Go through the data and copy every line exactly, but not the images.

* [Stored data entries]

◇ ◇ ◇

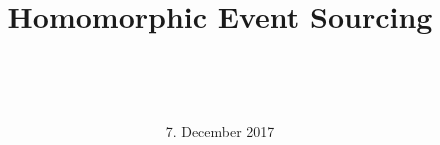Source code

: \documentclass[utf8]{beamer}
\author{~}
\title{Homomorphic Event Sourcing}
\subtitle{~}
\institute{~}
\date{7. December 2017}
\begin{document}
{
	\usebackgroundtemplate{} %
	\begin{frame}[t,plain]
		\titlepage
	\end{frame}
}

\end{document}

◇ ◇ ◇

* [Task response]
Source code

: \documentclass[utf8]{beamer}
\author{~}
\title{Homomorphic Event Sourcing}
\subtitle{~}
\institute{~}
\date{7. December 2017}
\begin{document}
{
	\usebackgroundtemplate{} %
	\begin{frame}[t,plain]
		\titlepage
	\end{frame}
}

\end{document}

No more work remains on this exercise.